Please restate each entry that follows word for word.
------------------------
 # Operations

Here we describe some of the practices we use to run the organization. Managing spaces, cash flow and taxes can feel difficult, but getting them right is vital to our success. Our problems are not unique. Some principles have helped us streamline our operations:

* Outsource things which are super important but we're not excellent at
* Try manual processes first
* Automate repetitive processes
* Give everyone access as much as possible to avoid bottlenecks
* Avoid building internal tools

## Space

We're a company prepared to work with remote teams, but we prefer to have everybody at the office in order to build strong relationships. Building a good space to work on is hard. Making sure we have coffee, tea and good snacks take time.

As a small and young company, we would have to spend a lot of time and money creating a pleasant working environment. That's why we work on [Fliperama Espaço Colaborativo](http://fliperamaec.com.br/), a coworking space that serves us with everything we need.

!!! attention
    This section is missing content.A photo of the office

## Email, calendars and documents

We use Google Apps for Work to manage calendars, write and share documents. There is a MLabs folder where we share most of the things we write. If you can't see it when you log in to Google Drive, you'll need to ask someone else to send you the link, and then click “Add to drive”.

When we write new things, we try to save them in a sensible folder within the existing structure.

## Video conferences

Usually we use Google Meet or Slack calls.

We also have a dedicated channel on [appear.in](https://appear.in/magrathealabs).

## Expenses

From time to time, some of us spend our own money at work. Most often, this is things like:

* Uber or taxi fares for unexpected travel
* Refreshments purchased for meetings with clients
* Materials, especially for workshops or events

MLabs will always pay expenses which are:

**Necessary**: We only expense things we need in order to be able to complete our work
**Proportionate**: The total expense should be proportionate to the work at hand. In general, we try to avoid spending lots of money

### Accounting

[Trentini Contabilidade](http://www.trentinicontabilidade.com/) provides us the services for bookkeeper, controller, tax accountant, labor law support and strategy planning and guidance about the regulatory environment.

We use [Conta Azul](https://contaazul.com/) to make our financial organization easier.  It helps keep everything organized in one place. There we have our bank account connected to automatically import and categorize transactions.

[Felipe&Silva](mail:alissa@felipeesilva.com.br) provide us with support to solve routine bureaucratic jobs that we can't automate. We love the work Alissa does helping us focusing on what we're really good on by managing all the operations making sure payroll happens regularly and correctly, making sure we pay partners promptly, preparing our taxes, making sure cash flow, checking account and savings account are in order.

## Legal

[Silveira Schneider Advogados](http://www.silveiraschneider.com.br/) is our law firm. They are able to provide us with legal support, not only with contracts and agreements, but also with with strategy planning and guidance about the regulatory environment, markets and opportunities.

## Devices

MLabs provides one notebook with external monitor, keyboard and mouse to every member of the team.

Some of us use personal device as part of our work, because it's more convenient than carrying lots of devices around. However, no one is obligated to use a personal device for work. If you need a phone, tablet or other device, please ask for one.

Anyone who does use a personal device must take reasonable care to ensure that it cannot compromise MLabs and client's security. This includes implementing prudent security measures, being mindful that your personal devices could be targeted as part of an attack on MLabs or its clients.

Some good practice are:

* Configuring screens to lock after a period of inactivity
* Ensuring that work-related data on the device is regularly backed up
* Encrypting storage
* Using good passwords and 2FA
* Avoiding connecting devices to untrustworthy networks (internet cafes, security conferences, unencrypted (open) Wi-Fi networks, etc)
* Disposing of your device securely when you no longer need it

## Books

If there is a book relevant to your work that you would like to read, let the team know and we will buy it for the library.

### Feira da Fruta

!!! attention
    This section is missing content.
------------------------
§ SOLUTION TO THIS PROBLEM:
 # Operations

Here we describe some of the practices we use to run the organization. Managing spaces, cash flow and taxes can feel difficult, but getting them right is vital to our success. Our problems are not unique. Some principles have helped us streamline our operations:

* Outsource things which are super important but we're not excellent at
* Try manual processes first
* Automate repetitive processes
* Give everyone access as much as possible to avoid bottlenecks
* Avoid building internal tools

## Space

We're a company prepared to work with remote teams, but we prefer to have everybody at the office in order to build strong relationships. Building a good space to work on is hard. Making sure we have coffee, tea and good snacks take time.

As a small and young company, we would have to spend a lot of time and money creating a pleasant working environment. That's why we work on [Fliperama Espaço Colaborativo](http://fliperamaec.com.br/), a coworking space that serves us with everything we need.

!!! attention
    This section is missing content.A photo of the office

## Email, calendars and documents

We use Google Apps for Work to manage calendars, write and share documents. There is a MLabs folder where we share most of the things we write. If you can't see it when you log in to Google Drive, you'll need to ask someone else to send you the link, and then click “Add to drive”.

When we write new things, we try to save them in a sensible folder within the existing structure.

## Video conferences

Usually we use Google Meet or Slack calls.

We also have a dedicated channel on [appear.in](https://appear.in/magrathealabs).

## Expenses

From time to time, some of us spend our own money at work. Most often, this is things like:

* Uber or taxi fares for unexpected travel
* Refreshments purchased for meetings with clients
* Materials, especially for workshops or events

MLabs will always pay expenses which are:

**Necessary**: We only expense things we need in order to be able to complete our work
**Proportionate**: The total expense should be proportionate to the work at hand. In general, we try to avoid spending lots of money

### Accounting

[Trentini Contabilidade](http://www.trentinicontabilidade.com/) provides us the services for bookkeeper, controller, tax accountant, labor law support and strategy planning and guidance about the regulatory environment.

We use [Conta Azul](https://contaazul.com/) to make our financial organization easier.  It helps keep everything organized in one place. There we have our bank account connected to automatically import and categorize transactions.

[Felipe&Silva](mail:alissa@felipeesilva.com.br) provide us with support to solve routine bureaucratic jobs that we can't automate. We love the work Alissa does helping us focusing on what we're really good on by managing all the operations making sure payroll happens regularly and correctly, making sure we pay partners promptly, preparing our taxes, making sure cash flow, checking account and savings account are in order.

## Legal

[Silveira Schneider Advogados](http://www.silveiraschneider.com.br/) is our law firm. They are able to provide us with legal support, not only with contracts and agreements, but also with with strategy planning and guidance about the regulatory environment, markets and opportunities.

## Devices

MLabs provides one notebook with external monitor, keyboard and mouse to every member of the team.

Some of us use personal device as part of our work, because it's more convenient than carrying lots of devices around. However, no one is obligated to use a personal device for work. If you need a phone, tablet or other device, please ask for one.

Anyone who does use a personal device must take reasonable care to ensure that it cannot compromise MLabs and client's security. This includes implementing prudent security measures, being mindful that your personal devices could be targeted as part of an attack on MLabs or its clients.

Some good practice are:

* Configuring screens to lock after a period of inactivity
* Ensuring that work-related data on the device is regularly backed up
* Encrypting storage
* Using good passwords and 2FA
* Avoiding connecting devices to untrustworthy networks (internet cafes, security conferences, unencrypted (open) Wi-Fi networks, etc)
* Disposing of your device securely when you no longer need it

## Books

If there is a book relevant to your work that you would like to read, let the team know and we will buy it for the library.

### Feira da Fruta

!!! attention
    This section is missing content.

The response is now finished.